• [Work order]: Take each line of the entries below that contains "relation" and copy it.

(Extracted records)

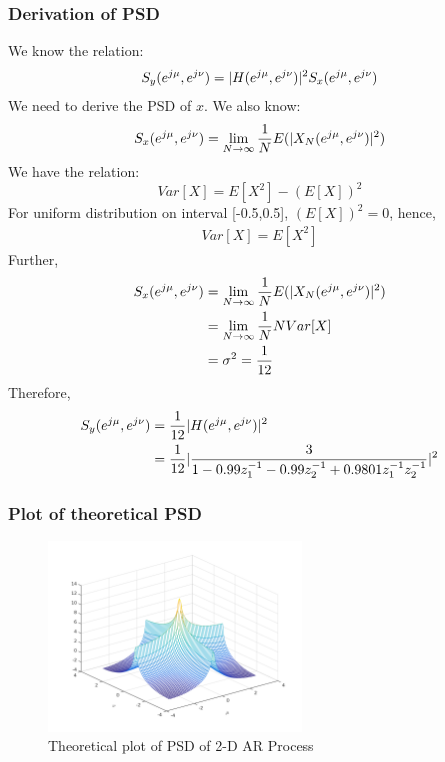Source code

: \documentclass{article}
\DeclarePairedDelimiter{\abs}{\lvert}{\rvert}
\begin{document}
	\subsubsection{Derivation of PSD}
		We know the relation:
		\begin{equation}
			S_y(e^{j\mu},e^{j\nu}) = \abs{H(e^{j\mu},e^{j\nu})}^{2}S_x(e^{j\mu},e^{j\nu})
		\end{equation}
		We need to derive the PSD of $\textit{x}$.
		We also know:
		\begin{align*}
			S_x(e^{j\mu},e^{j\nu}) = \lim_{N\to\infty}\frac{1}{N}E(\abs{X_N(e^{j\mu},e^{j\nu})}^{2})
		\end{align*}
		We have the relation:
		\begin{equation}
			Var[X] = E[X^{2}]-(E[X])^{2}
		\end{equation}
		For uniform distribution on interval [-0.5,0.5], $(E[X])^{2}=0$, hence,
		\begin{align*}
			Var[X] = E[X^{2}]
		\end{align*}
		Further,
		\begin{align*}
			S_x(e^{j\mu},e^{j\nu}) &= \lim_{N\to\infty}\frac{1}{N}E(\abs{X_N(e^{j\mu},e^{j\nu})}^{2}) \\
								   &= \lim_{N\to\infty}\frac{1}{N}NVar[X] \\
								   & = \sigma^{2} = \frac{1}{12}
		\end{align*}
		Therefore,
		\begin{align*}
			S_y(e^{j\mu},e^{j\nu}) &= \frac{1}{12}\abs{H(e^{j\mu},e^{j\nu})}^{2} \\
								   &= \frac{1}{12}\abs{\frac{3}{1-0.99z_1^{-1}-0.99z_2^{-1}+0.9801z_1^{-1}z_2^{-1}}}^{2}
		\end{align*}
	\pagebreak
	\subsubsection{Plot of theoretical PSD} 
		\begin{figure}[h]
			\begin{center}
				\includegraphics[width=0.6\textwidth]{psd_theo.png}
				\caption{Theoretical plot of PSD of 2-D AR Process}
			\end{center}
		\end{figure}
\end{document}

• [Completed task]:
		We know the relation:
		We have the relation:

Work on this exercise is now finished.